Could you print exactly the lines of the listing below, starting at the line that has "folder you created.</p>" and ending at the line that has "<p>https://www.mongodb.com/try/download/community</p>", and only those lines?

++++++++

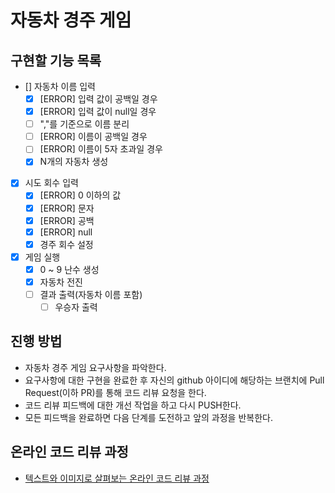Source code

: # 자동차 경주 게임

## 구현할 기능 목록
- [] 자동차 이름 입력   
    - [X] [ERROR] 입력 값이 공백일 경우    
    - [X] [ERROR] 입력 값이 null일 경우       
    - [ ] ","를 기준으로 이름 분리   
    - [ ] [ERROR] 이름이 공백일 경우   
    - [ ] [ERROR] 이름이 5자 초과일 경우          
    - [X] N개의 자동차 생성   
    
- [X] 시도 회수 입력    
    - [X] [ERROR] 0 이하의 값    
    - [X] [ERROR] 문자    
    - [X] [ERROR] 공백    
    - [X] [ERROR] null   
    - [X] 경주 회수 설정   
    
- [X] 게임 실행  
    - [X] 0 ~ 9 난수 생성   
    - [X] 자동차 전진   
    - [ ] 결과 출력(자동차 이름 포함)   
        - [ ] 우승자 출력   

## 진행 방법
* 자동차 경주 게임 요구사항을 파악한다.
* 요구사항에 대한 구현을 완료한 후 자신의 github 아이디에 해당하는 브랜치에 Pull Request(이하 PR)를 통해 코드 리뷰 요청을 한다.
* 코드 리뷰 피드백에 대한 개선 작업을 하고 다시 PUSH한다.
* 모든 피드백을 완료하면 다음 단계를 도전하고 앞의 과정을 반복한다.

## 온라인 코드 리뷰 과정
* [텍스트와 이미지로 살펴보는 온라인 코드 리뷰 과정](https://github.com/next-step/nextstep-docs/tree/master/codereview)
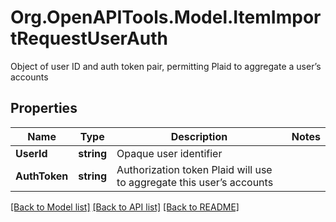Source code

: # Org.OpenAPITools.Model.ItemImportRequestUserAuth
Object of user ID and auth token pair, permitting Plaid to aggregate a user’s accounts

## Properties

Name | Type | Description | Notes
------------ | ------------- | ------------- | -------------
**UserId** | **string** | Opaque user identifier | 
**AuthToken** | **string** | Authorization token Plaid will use to aggregate this user’s accounts | 

[[Back to Model list]](../README.md#documentation-for-models) [[Back to API list]](../README.md#documentation-for-api-endpoints) [[Back to README]](../README.md)

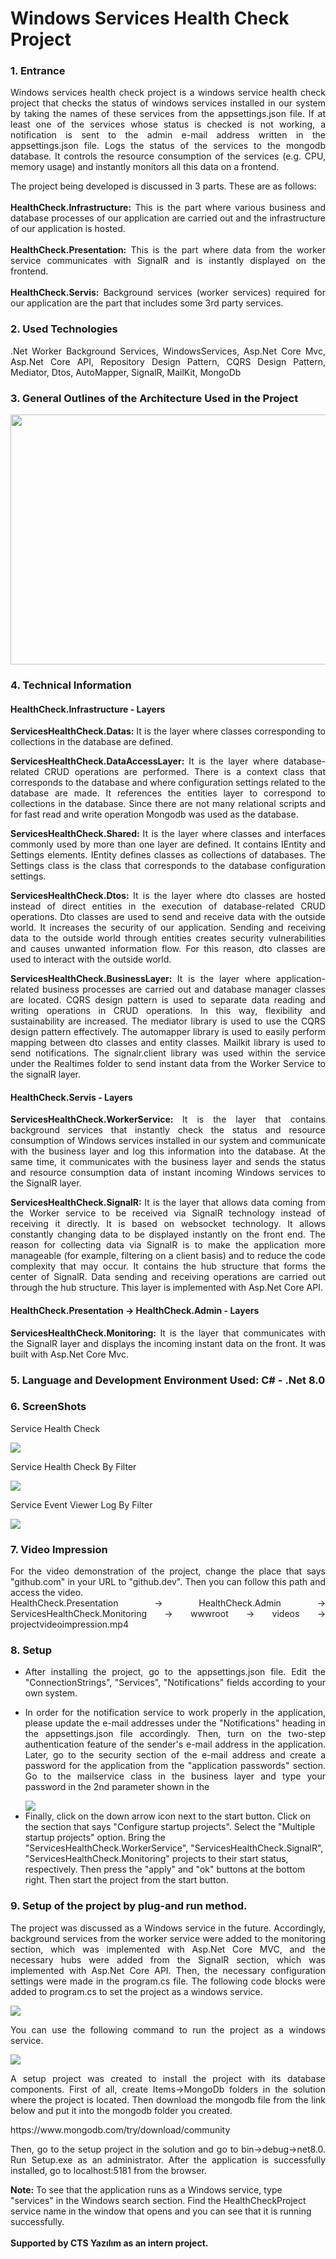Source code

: <h1>Windows Services Health Check Project</h1>

<h3>1. Entrance</h3>

<p align="justify">Windows services health check project is a windows service health check project that checks the status of windows services installed in our system by taking the names of these services from the appsettings.json file. If at least one of the services whose status is checked is not working, a notification is sent to the admin e-mail address written in the appsettings.json file. Logs the status of the services to the mongodb database. It controls the resource consumption of the services (e.g. CPU, memory usage) and instantly monitors all this data on a frontend.</p>

<p align="justify">The project being developed is discussed in 3 parts. These are as follows:<br/><br>
<b>HealthCheck.Infrastructure:</b> This is the part where various business and database processes of our application are carried out and the infrastructure of our application is hosted.<br><br>
<b>HealthCheck.Presentation:</b> This is the part where data from the worker service communicates with SignalR and is instantly displayed on the frontend.<br><br>
<b>HealthCheck.Servis:</b> Background services (worker services) required for our application are the part that includes some 3rd party services.
</p>

<h3>2. Used Technologies</h3>
<p align="justify">
.Net Worker Background Services, WindowsServices, Asp.Net Core Mvc, Asp.Net Core API, Repository Design Pattern, CQRS Design Pattern, Mediator, Dtos, AutoMapper, SignalR, MailKit, MongoDb</p>

<h3>3. General Outlines of the Architecture Used in the Project</h3>

<img src="HealthCheck.Presentation/HealthCheck.Admin/ServicesHealthCheck.Monitoring/wwwroot/images/arhitecture3.1.PNG" height="400px" width="650px">

<h3>4. Technical Information</h3>
<h4>HealthCheck.Infrastructure - Layers</h4>

<p align="justify">
    <b>ServicesHealthCheck.Datas: </b> 
It is the layer where classes corresponding to collections in the database are defined.
</p>

<p align="justify">
    <b>ServicesHealthCheck.DataAccessLayer: </b> It is the layer where database-related CRUD operations are performed. There is a context class that corresponds to the database and where configuration settings related to the database are made. It references the entities layer to correspond to collections in the database. Since there are not many relational scripts and for fast read and write operation
Mongodb was used as the database.
</p>

<p align="justify">
    <b>ServicesHealthCheck.Shared: </b> It is the layer where classes and interfaces commonly used by more than one layer are defined. It contains IEntity and Settings elements. IEntity defines classes as collections of databases. The Settings class is the class that corresponds to the database configuration settings.
</p>

<p align="justify">
    <b>ServicesHealthCheck.Dtos: </b> It is the layer where dto classes are hosted instead of direct entities in the execution of database-related CRUD operations. Dto classes are used to send and receive data with the outside world. It increases the security of our application. Sending and receiving data to the outside world through entities creates security vulnerabilities and causes unwanted information flow. For this reason, dto classes are used to interact with the outside world.
</p>

<p align="justify">
    <b>ServicesHealthCheck.BusinessLayer: </b> It is the layer where application-related business processes are carried out and database manager classes are located. CQRS design pattern is used to separate data reading and writing operations in CRUD operations. In this way, flexibility and sustainability are increased. The mediator library is used to use the CQRS design pattern effectively. The automapper library is used to easily perform mapping between dto classes and entity classes. Mailkit library is used to send notifications. The signalr.client library was used within the service under the Realtimes folder to send instant data from the Worker Service to the signalR layer.
</p>

<h4>HealthCheck.Servis - Layers</h4>

<p align="justify">
<b>ServicesHealthCheck.WorkerService: </b> It is the layer that contains background services that instantly check the status and resource consumption of Windows services installed in our system and communicate with the business layer and log this information into the database. At the same time, it communicates with the business layer and sends the status and resource consumption data of instant incoming Windows services to the SignalR layer.
</p>

<p align="justify">
<b>ServicesHealthCheck.SignalR: </b> 
It is the layer that allows data coming from the Worker service to be received via SignalR technology instead of receiving it directly. It is based on websocket technology. It allows constantly changing data to be displayed instantly on the front end. The reason for collecting data via SignalR is to make the application more manageable (for example, filtering on a client basis) and to reduce the code complexity that may occur. It contains the hub structure that forms the center of SignalR. Data sending and receiving operations are carried out through the hub structure. This layer is implemented with Asp.Net Core API.
</p>

<h4>HealthCheck.Presentation -> HealthCheck.Admin - Layers</h4>

<p align="justify">
<b>ServicesHealthCheck.Monitoring: </b> 
    It is the layer that communicates with the SignalR layer and displays the incoming instant data on the front. It was built with Asp.Net Core Mvc.
</p>

<h3>5. Language and Development Environment Used: C# - .Net 8.0</h3>

<h3>6. ScreenShots</h3>
<p>Service Health Check</p>
<img src="HealthCheck.Presentation/HealthCheck.Admin/ServicesHealthCheck.Monitoring/wwwroot/images/screenshot.PNG">

<p>Service Health Check By Filter</p>
<img src="HealthCheck.Presentation/HealthCheck.Admin/ServicesHealthCheck.Monitoring/wwwroot/images/servicefilter.PNG">

<p>Service Event Viewer Log By Filter</p>
<img src="HealthCheck.Presentation/HealthCheck.Admin/ServicesHealthCheck.Monitoring/wwwroot/images/eventviewerlogfilter.PNG">

<h3>7. Video Impression</h3>
<p align="justify">
For the video demonstration of the project, change the place that says "github.com" in your URL to "github.dev". Then you can follow this path and access the video.<br>
HealthCheck.Presentation -> HealthCheck.Admin -> ServicesHealthCheck.Monitoring -> wwwroot -> videos -> projectvideoimpression.mp4
</p>

<h3>8. Setup</h3>
<ul>
    <li><p align="justify"> After installing the project, go to the appsettings.json file. Edit the "ConnectionStrings", "Services", "Notifications" fields according to your own system.</p>
    </li>
    <li><p align="justify"> In order for the notification service to work properly in the application, please update the e-mail addresses under the "Notifications" heading in the appsettings.json file accordingly. Then, turn on the two-step authentication feature of the sender's e-mail address in the application. Later, go to the security section of the e-mail address and create a password for the application from the "application passwords" section. Go to the mailservice class in the business layer and type your password in the 2nd parameter shown in the </p>
    </li>
    <img src="HealthCheck.Presentation/HealthCheck.Admin/ServicesHealthCheck.Monitoring/wwwroot/images/mailservice.PNG">
    <li> 
Finally, click on the down arrow icon next to the start button. Click on the section that says "Configure startup projects". Select the "Multiple startup projects" option. Bring the "ServicesHealthCheck.WorkerService", "ServicesHealthCheck.SignalR", "ServicesHealthCheck.Monitoring" projects to their start status, respectively. Then press the "apply" and "ok" buttons at the bottom right. Then start the project from the start button.
    </li>
</ul>
<h3>9. Setup of the project by plug-and run method.
</h3>
<p align="justify">The project was discussed as a Windows service in the future. Accordingly, background services from the worker service were added to the monitoring section, which was implemented with Asp.Net Core MVC, and the necessary hubs were added from the SignalR section, which was implemented with Asp.Net Core API. Then, the necessary configuration settings were made in the program.cs file. The following code blocks were added to program.cs to set the project as a windows service.</p>
<img src="HealthCheck.Presentation/HealthCheck.Admin/ServicesHealthCheck.Monitoring/wwwroot/images/windowsserviceprogramcs.PNG">
<p align="justify">You can use the following command to run the project as a windows service.</p>
<img src="HealthCheck.Presentation/HealthCheck.Admin/ServicesHealthCheck.Monitoring/wwwroot/images/windowsservicekomut.PNG">
<p align="justify">A setup project was created to install the project with its database components. First of all, create Items->MongoDb folders in the solution where the project is located. Then download the mongodb file from the link below and put it into the mongodb folder you created.</p>
<p>https://www.mongodb.com/try/download/community</p>
<p align="justify">Then, go to the setup project in the solution and go to bin->debug->net8.0. Run Setup.exe as an administrator. After the application is successfully installed, go to localhost:5181 from the browser.</p>
<b>Note:</b> To see that the application runs as a Windows service, type "services" in the Windows search section. Find the HealthCheckProject service name in the window that opens and you can see that it is running successfully.
<br><br>
<footer><b>Supported by CTS Yazılım as an intern project.</b></footer>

++++++++

__Written response__:
<p align="justify">A setup project was created to install the project with its database components. First of all, create Items->MongoDb folders in the solution where the project is located. Then download the mongodb file from the link below and put it into the mongodb folder you created.</p>
<p>https://www.mongodb.com/try/download/community</p>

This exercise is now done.